By: Lesira Rampa
A despicable estimated amount of $150 billion is generated annually from the odious human trafficking. According to several notable sources, there are more slaves in the world today than ever before at any point in history. Sadly, with the rise of economic factors like poverty, unemployment and inequality the dark crime perpetuates more than ever before. This industry is administered through a network of traffickers that exploit the vulnerable in society for purposes ranging from sex trafficking, organ harvesting to forced labour. It is important to acknowledge that criminals, including those of human trafficking have shown a shocking rise in cunning strategies and so it becomes even more crucial for policies and other protective measures by law enforcement to evolve accordingly.
Various factors contribute to one’s vulnerability, but great poverty poses a significant threat to human security. Immediately one feels the sharp claws of poverty — the willingness to take risks sets in. All logic is lost and one takes any opportunity that presents itself to put food on the table. To remedy this, it is imperative to keep increasing the rate of skills training in various fields such as arts and crafts, food and cosmetics manufacturing to help create employment opportunities just as some Basotho are doing recently, the fast spread of these type of workshops will eventually help Basotho to resist the temptations of traffickers. Additionally, awareness campaigns must be a constant norm, sensitizing communities on human traffickers’ tactics and be equipped with the knowledge to detect dangerous situations and avoid exploitation.
No stone must be left unturned in combating human trafficking, it is a vile crime against humanity. It is therefore very important to strengthen without leniency all measures of security; to closely examine the hidden beneficiaries of this human trade, not leaving out border officials whose job amongst other responsibilities involve the prevention of illegal human movement. It is with firm belief that border officials do their jobs diligently, but some may fall for fast cash in exchange for aiding with the facilitation of this trade — leaving out even a trace of empathy. This calls for measures such as prioritizing accountability within officials, capitalizing on reporting and addressing any dent of human trafficking related corruption within the system.

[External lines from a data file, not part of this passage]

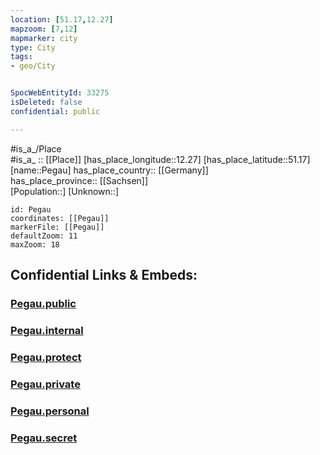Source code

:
 ```yaml
---
location: [51.17,12.27] 
mapzoom: [7,12] 
mapmarker: city 
type: City
tags:
- geo/City


SpocWebEntityId: 33275
isDeleted: false
confidential: public

---
```

#is_a_/Place  
#is_a_ :: [[Place]] 
[has_place_longitude::12.27] 
[has_place_latitude::51.17] 
[name::Pegau] 
has_place_country:: [[Germany]]  
has_place_province:: [[Sachsen]]  
[Population::] 
[Unknown::] 


```leaflet
id: Pegau
coordinates: [[Pegau]] 
markerFile: [[Pegau]] 
defaultZoom: 11 
maxZoom: 18
```


## Confidential Links & Embeds: 

### [Pegau.public](/_public/\Earth\Continent\Europe\Europe~Central\Germany\Germany~East\Sachsen\counties~Sachsen\Leipzig\cities~LeipzigPegau.public.md) 

### [Pegau.internal](/_internal/\Earth\Continent\Europe\Europe~Central\Germany\Germany~East\Sachsen\counties~Sachsen\Leipzig\cities~LeipzigPegau.internal.md) 

### [Pegau.protect](/_protect/\Earth\Continent\Europe\Europe~Central\Germany\Germany~East\Sachsen\counties~Sachsen\Leipzig\cities~LeipzigPegau.protect.md) 

### [Pegau.private](/_private/\Earth\Continent\Europe\Europe~Central\Germany\Germany~East\Sachsen\counties~Sachsen\Leipzig\cities~LeipzigPegau.private.md) 

### [Pegau.personal](/_personal/\Earth\Continent\Europe\Europe~Central\Germany\Germany~East\Sachsen\counties~Sachsen\Leipzig\cities~LeipzigPegau.personal.md) 

### [Pegau.secret](/_secret/\Earth\Continent\Europe\Europe~Central\Germany\Germany~East\Sachsen\counties~Sachsen\Leipzig\cities~LeipzigPegau.secret.md)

On being thorough to the last detail, must I note that as much as a high percentage of victims of human trafficking environs women and children, there are still as many cases surrounding men. Sources varying from UNICEF and the International Labour Organization (ILO) indicate that children may be coerced to serve in arm conflicts worldwide. This includes young boys and men. Boys are forced to commit war crimes, used as child soldiers and as spies amongst other roles. And so just as it is the case with cases of sexual abuse, the reason why human trafficking related incidents are under-reported in most countries just not in Lesotho is the stigmatization, shame and the fear of retaliation from the human trade perpetrators. Lesotho anti-trafficking campaigns must remedy this by not only focusing on women and children as targets of human trafficking but also recognise the prevalence of male trafficking as well. The economic consequences left by the trauma victims have experienced include difficulty finding employment — the government of Lesotho in collaboration with NGOs could then engage experts to help facilitate specialised therapy for victims of human trafficking.
Furthermore, employing the Forth Industrial Revolution(4IR) innovations can potentially revolutionise the efforts taken to wage war against human trafficking. Surveillance and monitoring tools may be deployed at Lesotho borders to help rescue victims, while phone applications can be created for the benefit of reporting trafficking related crime anonymously, coupled with block chain technology because in instances where traffickers do not bother to source their victims in person, they recruit them through social media, using platforms like Facebook and Telegram to circulate false employment opportunities.
Ultimately, the dark economics of human trafficking very much thrives in the context of a country that is plagued by low economic development and soaring poverty rates that erode the sense of patriotism among its people. Driven by desperation, Basotho have in recent times become so willing to risk everything to seek employment opportunities from abroad. Therefore, in addressing underlying economic factors there is a possibility that inspiring significant measures to combat human trafficking go hand in hand with rekindling Basotho’s love for their nation, knowing their needs are catered for in terms of their livelihood. Knowing that seeking opportunities abroad would not be led by coercion and life’s conundrums but only a matter of choice and choices through proper or decent channels.